Over on Boing Boing, Cory Doctorow posted about the Adobe Creative Cloud outage:
As Adobe Creative Suite struggles with its license-server outage, stranding creative professionals around the world without a way of earning their living, a timely reminder: a cloud computer is a computer you’re only allowed to use if the phone company and a DRM-peddling giant like Adobe gives you permission, and they can withdraw that permission at any time.
I typically find Cory to be very insightful. I think he has a point here, but misses another point. True, renting cloud servers and applications, particularly ones that rely on DRM and license servers, is putting yourself and your money at the mercy of another person or corporation where you have little to no control short of taking your money somewhere else. I understand that he is speaking narrowly of renting cloud software versus purchasing licensed software to install directly on a computer that you own (although with Adobe’s phone-home licensing, this would still be an issue if you lose Internet connectivity enough when attempting to use their products).
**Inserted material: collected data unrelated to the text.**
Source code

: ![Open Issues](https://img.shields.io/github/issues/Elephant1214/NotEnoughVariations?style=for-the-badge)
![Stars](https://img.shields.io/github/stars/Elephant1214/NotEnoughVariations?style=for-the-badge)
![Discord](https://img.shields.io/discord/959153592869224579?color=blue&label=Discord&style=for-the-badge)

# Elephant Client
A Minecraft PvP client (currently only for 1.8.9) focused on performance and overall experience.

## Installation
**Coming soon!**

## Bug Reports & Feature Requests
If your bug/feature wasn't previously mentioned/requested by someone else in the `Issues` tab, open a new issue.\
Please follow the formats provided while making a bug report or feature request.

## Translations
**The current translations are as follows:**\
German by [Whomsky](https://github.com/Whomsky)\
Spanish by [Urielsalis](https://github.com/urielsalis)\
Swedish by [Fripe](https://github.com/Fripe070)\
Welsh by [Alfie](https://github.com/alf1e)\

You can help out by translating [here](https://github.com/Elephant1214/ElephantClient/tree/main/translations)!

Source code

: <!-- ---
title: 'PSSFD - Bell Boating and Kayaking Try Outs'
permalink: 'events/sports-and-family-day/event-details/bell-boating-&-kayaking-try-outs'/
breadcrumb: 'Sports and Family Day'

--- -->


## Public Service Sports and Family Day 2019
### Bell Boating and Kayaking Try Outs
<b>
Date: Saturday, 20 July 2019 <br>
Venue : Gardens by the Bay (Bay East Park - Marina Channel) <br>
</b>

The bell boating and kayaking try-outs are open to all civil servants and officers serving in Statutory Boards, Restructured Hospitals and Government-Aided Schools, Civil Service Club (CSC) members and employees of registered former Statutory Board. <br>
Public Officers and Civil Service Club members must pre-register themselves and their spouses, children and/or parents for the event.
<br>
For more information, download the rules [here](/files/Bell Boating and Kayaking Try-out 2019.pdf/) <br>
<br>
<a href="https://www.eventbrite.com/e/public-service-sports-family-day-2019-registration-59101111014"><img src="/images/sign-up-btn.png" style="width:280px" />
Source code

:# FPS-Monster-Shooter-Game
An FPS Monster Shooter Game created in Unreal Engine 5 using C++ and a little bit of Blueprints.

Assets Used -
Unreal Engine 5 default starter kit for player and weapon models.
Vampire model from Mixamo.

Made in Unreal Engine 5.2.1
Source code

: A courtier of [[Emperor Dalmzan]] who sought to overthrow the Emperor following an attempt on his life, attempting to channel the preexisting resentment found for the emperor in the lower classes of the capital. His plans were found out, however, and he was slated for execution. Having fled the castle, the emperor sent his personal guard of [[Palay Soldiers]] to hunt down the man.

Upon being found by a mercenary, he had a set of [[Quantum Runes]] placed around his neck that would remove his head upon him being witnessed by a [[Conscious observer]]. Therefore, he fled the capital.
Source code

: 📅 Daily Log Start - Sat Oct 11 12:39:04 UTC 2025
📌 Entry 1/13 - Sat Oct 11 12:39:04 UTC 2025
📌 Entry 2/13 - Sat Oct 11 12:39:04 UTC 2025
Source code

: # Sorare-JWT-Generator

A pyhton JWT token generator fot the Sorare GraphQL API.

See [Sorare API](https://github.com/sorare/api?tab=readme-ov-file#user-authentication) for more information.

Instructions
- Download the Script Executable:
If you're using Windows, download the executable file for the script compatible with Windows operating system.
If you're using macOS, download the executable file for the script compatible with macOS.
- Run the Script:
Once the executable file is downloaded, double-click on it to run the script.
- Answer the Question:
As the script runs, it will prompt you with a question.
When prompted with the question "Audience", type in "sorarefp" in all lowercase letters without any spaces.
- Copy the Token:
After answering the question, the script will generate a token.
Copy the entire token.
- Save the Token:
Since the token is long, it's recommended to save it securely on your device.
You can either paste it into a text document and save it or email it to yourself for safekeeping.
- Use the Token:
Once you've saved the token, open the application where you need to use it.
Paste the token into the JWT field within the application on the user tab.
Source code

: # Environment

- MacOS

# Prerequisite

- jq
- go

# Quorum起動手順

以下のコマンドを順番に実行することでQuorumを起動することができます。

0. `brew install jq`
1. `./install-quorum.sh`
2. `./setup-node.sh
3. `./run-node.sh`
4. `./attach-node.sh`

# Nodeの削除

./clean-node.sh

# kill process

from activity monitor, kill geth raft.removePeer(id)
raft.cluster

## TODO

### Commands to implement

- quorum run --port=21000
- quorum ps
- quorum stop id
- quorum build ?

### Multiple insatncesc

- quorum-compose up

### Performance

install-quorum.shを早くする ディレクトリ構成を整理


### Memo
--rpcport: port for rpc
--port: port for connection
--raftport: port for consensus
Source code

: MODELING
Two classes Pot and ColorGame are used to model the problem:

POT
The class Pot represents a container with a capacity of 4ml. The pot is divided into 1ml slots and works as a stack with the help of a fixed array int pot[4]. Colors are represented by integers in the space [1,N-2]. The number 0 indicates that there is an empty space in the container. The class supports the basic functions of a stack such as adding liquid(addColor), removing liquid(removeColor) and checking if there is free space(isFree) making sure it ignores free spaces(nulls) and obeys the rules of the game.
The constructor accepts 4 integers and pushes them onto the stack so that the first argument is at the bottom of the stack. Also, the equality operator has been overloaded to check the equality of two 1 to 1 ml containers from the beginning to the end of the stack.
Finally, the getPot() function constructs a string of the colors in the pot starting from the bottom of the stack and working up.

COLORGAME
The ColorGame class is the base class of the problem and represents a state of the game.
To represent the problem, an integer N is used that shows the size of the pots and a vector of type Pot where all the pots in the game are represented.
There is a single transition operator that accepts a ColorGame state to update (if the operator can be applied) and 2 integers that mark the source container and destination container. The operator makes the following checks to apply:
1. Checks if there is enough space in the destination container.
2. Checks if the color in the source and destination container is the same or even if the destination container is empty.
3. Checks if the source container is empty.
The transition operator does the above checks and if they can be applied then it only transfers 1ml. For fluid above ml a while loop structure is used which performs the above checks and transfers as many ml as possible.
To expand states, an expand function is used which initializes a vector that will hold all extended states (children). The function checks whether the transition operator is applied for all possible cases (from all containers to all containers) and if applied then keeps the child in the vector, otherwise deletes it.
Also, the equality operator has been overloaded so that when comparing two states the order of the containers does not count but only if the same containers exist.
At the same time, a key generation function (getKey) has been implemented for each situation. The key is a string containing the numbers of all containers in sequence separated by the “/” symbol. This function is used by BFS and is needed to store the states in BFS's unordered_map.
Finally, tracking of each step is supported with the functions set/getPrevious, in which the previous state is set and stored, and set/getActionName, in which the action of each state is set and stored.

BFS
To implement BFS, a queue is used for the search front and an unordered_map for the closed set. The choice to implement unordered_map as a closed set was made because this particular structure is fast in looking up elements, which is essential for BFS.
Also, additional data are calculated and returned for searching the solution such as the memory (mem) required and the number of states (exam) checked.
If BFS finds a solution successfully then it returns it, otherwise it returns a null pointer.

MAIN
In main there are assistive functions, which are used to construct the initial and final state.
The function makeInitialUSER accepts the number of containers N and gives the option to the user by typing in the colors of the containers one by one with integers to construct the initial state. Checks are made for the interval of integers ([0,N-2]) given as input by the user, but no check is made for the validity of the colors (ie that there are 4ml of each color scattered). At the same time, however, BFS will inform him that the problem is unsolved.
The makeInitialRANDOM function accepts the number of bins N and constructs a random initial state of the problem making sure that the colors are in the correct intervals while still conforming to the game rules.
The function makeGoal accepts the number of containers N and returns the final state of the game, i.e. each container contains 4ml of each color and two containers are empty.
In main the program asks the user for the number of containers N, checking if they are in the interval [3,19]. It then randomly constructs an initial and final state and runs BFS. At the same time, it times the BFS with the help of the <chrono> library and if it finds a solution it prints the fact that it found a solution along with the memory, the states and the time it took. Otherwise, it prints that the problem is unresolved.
However, we are all subject to the whims of the telecommunications providers to leverage the Internet for applications and web sites. If Comcast decides to stop accepting my money as a customer, I have no other options to connect with the outside world. (That’s not entirely true. I could still use POTS lines for dial-up, and I believe Verizon may have a DSL option in our area, but the options are not comparable to cable connectivity.) And that is a real problem. As a customer of Comcast, I must maintain a tenuous balance between being irritated with their service (or lack thereof) and preventing them from becoming irritated with me for asking for the level of service that I pay them to provide.
I realize I cannot run my own telecommunications infrastructure, but I also realize that there is a real lack of competition in most municipalities, and that is a problem. Even the server I run this site on is a rented piece of equipment that is controlled by the hosting company I pay who in turn are relying on the services of their bandwidth providers. Let’s face it. The Adobe license server outage is a huge problem for a lot of people. It is also a great example of why service level agreements are so important, and why fault tolerant enterprise infrastructure is critical.
I don’t know the details of the license server failure, but Adobe needs to ensure that they correct the infrastructure failures to prevent this from happening again. In addition, they need to reimburse customers for the failure to meet their SLA. As for the telecommunications issue… well, Cory has written far more about that state of affairs than I have or ever will, but there is room for improvement. There is a fair level of certainty that the phone company will not take its ball and go home, leaving us with no connection to the outside world, but it is true that we are entirely dependent on them in the Internet age.